Ph.D. Candidate:  Kareem Hegazy

Research Advisors: 
Ryan Coffee and Phil Bucksbaum

Date: 02/02/2023
Time: 3:00 pm

Location: PAB 102/103

Zoom Link:  https://stanford.zoom.us/j/91709478270?

Zoom Password: email nickswan [at] stanford.edu (nickswan[at]stanford[dot]edu) for password

 

Title: 
Merging ultrafast gas-phase diffraction experiment, theory, and machine learning for a new look at molecular dynamics

Abstract: 
Understanding fundamental molecular dynamics from first principles is crucial in developing a more complete understanding of chemistry and chemical reactions. Chemical reactions are generally defined as a change in molecular structure. Ultrafast gas phase diffraction is a primary probe of such fundamental structural dynamics that provides sufficient spatio-temporal resolution to produce “molecular movies”. Although this measurement has been around for 50 years, the absence of a general methodology to retrieve molecular geometries from the data alone often requires us to employ complex ab initio molecular dynamics simulations to fully describe our measurement. Therefore, the capabilities of ultrafast gas-phase diffraction are often limited to the domain of dynamics that can be simulated, keeping much of the interesting and crucial molecular behavior out of reach. 

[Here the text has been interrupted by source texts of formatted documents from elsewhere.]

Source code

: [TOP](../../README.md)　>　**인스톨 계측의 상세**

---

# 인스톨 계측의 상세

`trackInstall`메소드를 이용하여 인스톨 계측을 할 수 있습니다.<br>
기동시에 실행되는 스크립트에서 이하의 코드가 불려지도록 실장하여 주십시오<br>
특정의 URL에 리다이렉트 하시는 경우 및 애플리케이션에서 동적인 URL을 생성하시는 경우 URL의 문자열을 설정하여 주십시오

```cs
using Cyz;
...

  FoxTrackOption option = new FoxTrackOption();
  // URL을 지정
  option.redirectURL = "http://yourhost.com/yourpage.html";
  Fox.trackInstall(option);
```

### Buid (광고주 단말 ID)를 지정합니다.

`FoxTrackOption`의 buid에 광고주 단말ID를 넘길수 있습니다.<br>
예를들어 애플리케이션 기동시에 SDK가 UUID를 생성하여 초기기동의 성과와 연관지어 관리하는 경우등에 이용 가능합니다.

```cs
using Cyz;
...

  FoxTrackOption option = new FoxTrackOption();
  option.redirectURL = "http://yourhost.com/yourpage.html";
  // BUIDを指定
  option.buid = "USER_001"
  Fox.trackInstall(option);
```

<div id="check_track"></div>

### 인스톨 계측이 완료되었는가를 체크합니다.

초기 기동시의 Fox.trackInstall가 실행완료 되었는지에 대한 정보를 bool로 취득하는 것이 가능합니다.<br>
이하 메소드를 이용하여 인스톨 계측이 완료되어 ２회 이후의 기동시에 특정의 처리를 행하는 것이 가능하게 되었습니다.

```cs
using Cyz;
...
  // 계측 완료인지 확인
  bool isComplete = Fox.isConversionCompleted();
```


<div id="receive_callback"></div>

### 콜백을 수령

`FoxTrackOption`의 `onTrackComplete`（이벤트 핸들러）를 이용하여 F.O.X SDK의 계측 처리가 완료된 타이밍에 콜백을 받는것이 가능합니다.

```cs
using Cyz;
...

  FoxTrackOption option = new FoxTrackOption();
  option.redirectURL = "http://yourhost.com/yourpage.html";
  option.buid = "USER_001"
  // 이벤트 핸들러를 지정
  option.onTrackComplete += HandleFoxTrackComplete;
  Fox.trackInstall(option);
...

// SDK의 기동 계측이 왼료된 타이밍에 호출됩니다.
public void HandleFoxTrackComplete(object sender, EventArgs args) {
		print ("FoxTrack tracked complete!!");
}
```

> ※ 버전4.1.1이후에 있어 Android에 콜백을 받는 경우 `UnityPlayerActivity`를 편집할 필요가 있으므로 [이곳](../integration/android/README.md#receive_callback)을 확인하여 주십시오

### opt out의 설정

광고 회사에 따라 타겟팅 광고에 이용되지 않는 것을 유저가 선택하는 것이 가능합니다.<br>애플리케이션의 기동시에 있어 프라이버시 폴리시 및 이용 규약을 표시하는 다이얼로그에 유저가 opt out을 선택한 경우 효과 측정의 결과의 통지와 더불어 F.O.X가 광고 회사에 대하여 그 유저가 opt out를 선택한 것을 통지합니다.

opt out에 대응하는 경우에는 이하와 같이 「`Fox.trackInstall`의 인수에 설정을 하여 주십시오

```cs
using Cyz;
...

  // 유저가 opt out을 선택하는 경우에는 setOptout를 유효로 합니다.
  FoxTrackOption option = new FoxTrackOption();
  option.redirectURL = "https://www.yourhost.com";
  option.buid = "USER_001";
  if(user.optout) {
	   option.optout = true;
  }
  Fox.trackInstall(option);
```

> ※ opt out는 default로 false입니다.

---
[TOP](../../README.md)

In this defense, I introduce a novel analysis technique that removes this simulation barrier to retrieve the molecular geometry distribution (|Ψ(r, t)|2). This is accomplished through a statistical re-framing of the measurement and employing fundamental machine learning techniques. The result of which is the molecular distribution (|Ψ(r, t)|2) with an atomic pair-wise resolution of ~100 fm, an improvement by 100X over traditional approaches. This method’s greatest potential is to transform ultrafast gas-phase diffraction into a discovery-oriented technique capable of probing molecular dynamics that are intractable to current simulation methods.